August 26th, 2011 12:02 AM

Imagine this scenario:

A meteor the size of Texas is due to smash directly into New York City in three days and it is much too late to send Bruce Willis up there to save the metropolitan area from Armageddon. You can read all about it in the New York Times...but only on page A17.

Sounds pretty bizarre, right? Well, in reality that is exactly what happened on Thursday in regards to Hurricane Irene coverage. The front pages of both the New York Post and the Daily News were covered with large satellite photos of Hurricane Irene along with big headlines. The New York Times? Hurricane Irene was nowhere to be found on the front page. In fact it wasn't even on the second, third, fourth, or even fifth pages. To find their Hurricane Irene story you had to flip... flip... flip... flip... flip.... all the way to where they hid an article on the subject on page A17.
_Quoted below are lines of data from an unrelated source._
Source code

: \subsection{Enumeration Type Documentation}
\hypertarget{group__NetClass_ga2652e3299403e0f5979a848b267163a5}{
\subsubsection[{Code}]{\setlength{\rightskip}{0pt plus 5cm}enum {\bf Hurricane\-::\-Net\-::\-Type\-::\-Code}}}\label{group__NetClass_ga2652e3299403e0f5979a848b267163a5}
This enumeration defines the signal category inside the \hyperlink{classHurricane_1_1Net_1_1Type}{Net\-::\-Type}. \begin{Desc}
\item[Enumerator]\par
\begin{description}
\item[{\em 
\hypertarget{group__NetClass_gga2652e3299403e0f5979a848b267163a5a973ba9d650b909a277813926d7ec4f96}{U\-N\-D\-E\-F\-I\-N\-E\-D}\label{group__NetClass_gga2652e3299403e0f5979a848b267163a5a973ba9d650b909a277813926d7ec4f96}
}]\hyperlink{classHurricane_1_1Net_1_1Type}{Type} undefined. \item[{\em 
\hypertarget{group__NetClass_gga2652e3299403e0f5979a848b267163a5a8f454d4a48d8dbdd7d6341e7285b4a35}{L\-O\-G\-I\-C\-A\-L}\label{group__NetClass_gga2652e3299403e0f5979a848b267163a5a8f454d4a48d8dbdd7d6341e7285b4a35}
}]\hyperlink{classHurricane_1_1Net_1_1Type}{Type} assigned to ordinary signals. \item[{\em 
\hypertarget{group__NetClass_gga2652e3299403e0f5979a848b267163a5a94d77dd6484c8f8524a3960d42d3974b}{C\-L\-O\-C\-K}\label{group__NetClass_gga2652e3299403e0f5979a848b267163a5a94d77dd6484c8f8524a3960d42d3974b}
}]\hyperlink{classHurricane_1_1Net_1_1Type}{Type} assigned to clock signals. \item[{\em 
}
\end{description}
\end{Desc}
Your humble correspondent bought the national edition of the Times cleansed of Hurricane Irene information on the front page which you can see below the fold strictly for laughs.

 

So what stories on the front page rated higher in importance over Page A17 Hurricane Irene according to the New York Times? Well, there was New Numbers, and Geography, for Gay Couples. The weird thing is that even those who bothered to read that article probably couldn't get the non-front-page Hurricane Irene out of their minds. Some excerpts to prove this point starting with the first sentence:

REHOBOTH BEACH, Del. — So much for San Francisco.
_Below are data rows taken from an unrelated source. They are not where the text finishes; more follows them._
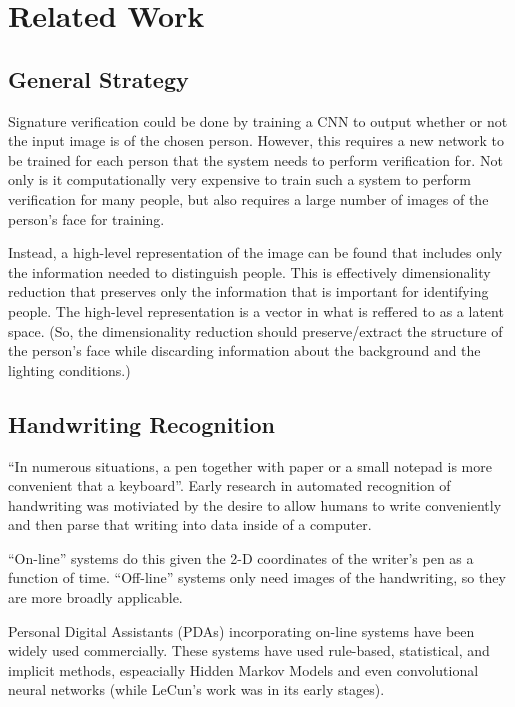 \section{Related Work}\label{sec:related_work}

\subsection{General Strategy}
Signature verification could be done by training a CNN to output whether or not the input image is of the chosen person.
However, this requires a new network to be trained for each person that the system needs to perform verification for.
Not only is it computationally very expensive to train such a system to perform verification for many people, but also requires a large number of images of the person's face for training.

Instead, a high-level representation of the image can be found that includes only the information needed to distinguish people.
This is effectively dimensionality reduction that preserves only the information that is important for identifying people.
The high-level representation is a vector in what is reffered to as a latent space.
(So, the dimensionality reduction should preserve/extract the structure of the person's face while discarding information about the background and the lighting conditions.)

\subsection{Handwriting Recognition} %
``In numerous situations, a pen together with paper or a small notepad is more convenient that a keyboard''\cite{handwriting_survey}.
Early research in automated recognition of handwriting was motiviated by the desire to allow humans to write conveniently and then parse that writing into data inside of a computer.

``On-line'' systems do this given the 2-D coordinates of the writer's pen as a function of time.%
``Off-line'' systems only need images of the handwriting, so they are more broadly applicable\cite{handwriting_survey}.

Personal Digital Assistants (PDAs) incorporating on-line systems have been widely used commercially.
These systems have used rule-based, statistical, and implicit methods\cite{handwriting_survey}, espeacially Hidden Markov Models and even convolutional neural networks\cite{389575} (while LeCun's work was in its early stages\cite{mnist}).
Rehoboth Beach? Might not be much of a beach left due to Hurricane Irene. Oops! Sorry for intruding into your all important story which takes precedence over Hurricane Irene. Please continue:

The No. 1-ranked town is Provincetown, Mass., at the tip of Cape Cod.
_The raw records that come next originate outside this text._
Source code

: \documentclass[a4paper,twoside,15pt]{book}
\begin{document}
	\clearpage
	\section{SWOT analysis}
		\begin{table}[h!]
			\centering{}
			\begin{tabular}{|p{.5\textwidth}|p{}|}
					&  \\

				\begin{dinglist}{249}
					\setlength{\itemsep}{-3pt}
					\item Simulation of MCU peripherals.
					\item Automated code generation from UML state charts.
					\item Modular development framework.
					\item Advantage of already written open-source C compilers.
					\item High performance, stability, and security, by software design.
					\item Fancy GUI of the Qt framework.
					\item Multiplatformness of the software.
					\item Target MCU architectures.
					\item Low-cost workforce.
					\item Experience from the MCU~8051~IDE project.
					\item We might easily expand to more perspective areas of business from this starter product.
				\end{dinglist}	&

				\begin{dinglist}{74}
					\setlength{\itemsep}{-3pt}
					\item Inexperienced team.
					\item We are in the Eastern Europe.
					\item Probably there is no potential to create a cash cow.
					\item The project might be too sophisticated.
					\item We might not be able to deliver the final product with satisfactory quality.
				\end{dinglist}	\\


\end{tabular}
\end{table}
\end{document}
Where the cone of Irene is projected to pass over. Okay, please return to your vital front page story:

New York is too big to figure prominently in top city rankings for same-sex couples per capita (it was 67th in 2010, Mr. Gates said), but it does rank by county, alongside more the more traditional locations. Manhattan is No. 5, after San Francisco County, Hampshire County, Mass., Monroe County, Fla., and Multnomah County, Ore.

New York? Correct me if I'm wrong but isn't that city due to be hit by the biggest natural catastrophe in about a century in just three days? Eh! It only rates Page A17 coverage in the Times.

Meanwhile, perhaps somebody should pinch Pinch Sulzberger, the New York Times publisher, so he can awake from his deep slumber and get connected with reality.